[Given entries — start]

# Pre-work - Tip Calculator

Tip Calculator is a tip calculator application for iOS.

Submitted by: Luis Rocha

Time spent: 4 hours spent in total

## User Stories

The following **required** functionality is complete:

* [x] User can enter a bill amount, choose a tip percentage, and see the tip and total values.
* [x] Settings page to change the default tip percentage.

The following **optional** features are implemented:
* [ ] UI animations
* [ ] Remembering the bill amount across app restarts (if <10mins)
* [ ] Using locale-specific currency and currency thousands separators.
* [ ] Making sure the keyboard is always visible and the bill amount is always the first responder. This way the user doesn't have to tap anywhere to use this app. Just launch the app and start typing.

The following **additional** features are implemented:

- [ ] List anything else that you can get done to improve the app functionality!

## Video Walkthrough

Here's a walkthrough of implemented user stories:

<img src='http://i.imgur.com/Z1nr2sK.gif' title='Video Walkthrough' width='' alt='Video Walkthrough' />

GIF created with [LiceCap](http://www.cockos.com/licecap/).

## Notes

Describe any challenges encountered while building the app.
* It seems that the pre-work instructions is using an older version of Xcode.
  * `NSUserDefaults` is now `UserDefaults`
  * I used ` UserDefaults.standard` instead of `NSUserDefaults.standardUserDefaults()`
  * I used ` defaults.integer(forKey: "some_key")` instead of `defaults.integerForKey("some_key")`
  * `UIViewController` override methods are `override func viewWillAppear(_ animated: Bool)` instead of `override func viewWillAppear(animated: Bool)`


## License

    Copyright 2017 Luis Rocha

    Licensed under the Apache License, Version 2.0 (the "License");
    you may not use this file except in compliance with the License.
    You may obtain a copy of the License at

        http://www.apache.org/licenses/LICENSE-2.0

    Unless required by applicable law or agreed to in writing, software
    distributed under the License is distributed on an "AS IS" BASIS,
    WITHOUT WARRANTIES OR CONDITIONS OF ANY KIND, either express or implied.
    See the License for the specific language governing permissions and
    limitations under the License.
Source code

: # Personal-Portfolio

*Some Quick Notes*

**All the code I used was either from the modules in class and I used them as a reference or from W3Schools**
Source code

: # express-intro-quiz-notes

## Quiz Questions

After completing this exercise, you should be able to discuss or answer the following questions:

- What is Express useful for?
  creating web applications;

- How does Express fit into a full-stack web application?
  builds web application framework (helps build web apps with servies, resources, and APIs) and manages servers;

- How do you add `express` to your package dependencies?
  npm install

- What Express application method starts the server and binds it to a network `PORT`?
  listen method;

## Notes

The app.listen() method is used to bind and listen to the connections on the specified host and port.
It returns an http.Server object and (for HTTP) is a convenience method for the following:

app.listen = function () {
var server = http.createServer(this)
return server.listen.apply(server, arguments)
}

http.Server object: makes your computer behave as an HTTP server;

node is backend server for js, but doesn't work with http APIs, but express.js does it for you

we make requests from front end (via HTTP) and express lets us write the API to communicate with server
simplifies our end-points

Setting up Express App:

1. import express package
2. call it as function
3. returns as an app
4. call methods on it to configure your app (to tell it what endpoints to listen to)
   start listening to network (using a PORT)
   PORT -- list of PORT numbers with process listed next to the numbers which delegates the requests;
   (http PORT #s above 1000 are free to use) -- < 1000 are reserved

[Given entries — finish]

§ Task item: Would you please write the entries out again in full, exactly as given?

§ Exercise response:
# Pre-work - Tip Calculator

Tip Calculator is a tip calculator application for iOS.

Submitted by: Luis Rocha

Time spent: 4 hours spent in total

## User Stories

The following **required** functionality is complete:

* [x] User can enter a bill amount, choose a tip percentage, and see the tip and total values.
* [x] Settings page to change the default tip percentage.

The following **optional** features are implemented:
* [ ] UI animations
* [ ] Remembering the bill amount across app restarts (if <10mins)
* [ ] Using locale-specific currency and currency thousands separators.
* [ ] Making sure the keyboard is always visible and the bill amount is always the first responder. This way the user doesn't have to tap anywhere to use this app. Just launch the app and start typing.

The following **additional** features are implemented:

- [ ] List anything else that you can get done to improve the app functionality!

## Video Walkthrough

Here's a walkthrough of implemented user stories:

<img src='http://i.imgur.com/Z1nr2sK.gif' title='Video Walkthrough' width='' alt='Video Walkthrough' />

GIF created with [LiceCap](http://www.cockos.com/licecap/).

## Notes

Describe any challenges encountered while building the app.
* It seems that the pre-work instructions is using an older version of Xcode.
  * `NSUserDefaults` is now `UserDefaults`
  * I used ` UserDefaults.standard` instead of `NSUserDefaults.standardUserDefaults()`
  * I used ` defaults.integer(forKey: "some_key")` instead of `defaults.integerForKey("some_key")`
  * `UIViewController` override methods are `override func viewWillAppear(_ animated: Bool)` instead of `override func viewWillAppear(animated: Bool)`


## License

    Copyright 2017 Luis Rocha

    Licensed under the Apache License, Version 2.0 (the "License");
    you may not use this file except in compliance with the License.
    You may obtain a copy of the License at

        http://www.apache.org/licenses/LICENSE-2.0

    Unless required by applicable law or agreed to in writing, software
    distributed under the License is distributed on an "AS IS" BASIS,
    WITHOUT WARRANTIES OR CONDITIONS OF ANY KIND, either express or implied.
    See the License for the specific language governing permissions and
    limitations under the License.
Source code

: # Personal-Portfolio

*Some Quick Notes*

**All the code I used was either from the modules in class and I used them as a reference or from W3Schools**
Source code

: # express-intro-quiz-notes

## Quiz Questions

After completing this exercise, you should be able to discuss or answer the following questions:

- What is Express useful for?
  creating web applications;

- How does Express fit into a full-stack web application?
  builds web application framework (helps build web apps with servies, resources, and APIs) and manages servers;

- How do you add `express` to your package dependencies?
  npm install

- What Express application method starts the server and binds it to a network `PORT`?
  listen method;

## Notes

The app.listen() method is used to bind and listen to the connections on the specified host and port.
It returns an http.Server object and (for HTTP) is a convenience method for the following:

app.listen = function () {
var server = http.createServer(this)
return server.listen.apply(server, arguments)
}

http.Server object: makes your computer behave as an HTTP server;

node is backend server for js, but doesn't work with http APIs, but express.js does it for you

we make requests from front end (via HTTP) and express lets us write the API to communicate with server
simplifies our end-points

Setting up Express App:

1. import express package
2. call it as function
3. returns as an app
4. call methods on it to configure your app (to tell it what endpoints to listen to)
   start listening to network (using a PORT)
   PORT -- list of PORT numbers with process listed next to the numbers which delegates the requests;
   (http PORT #s above 1000 are free to use) -- < 1000 are reserved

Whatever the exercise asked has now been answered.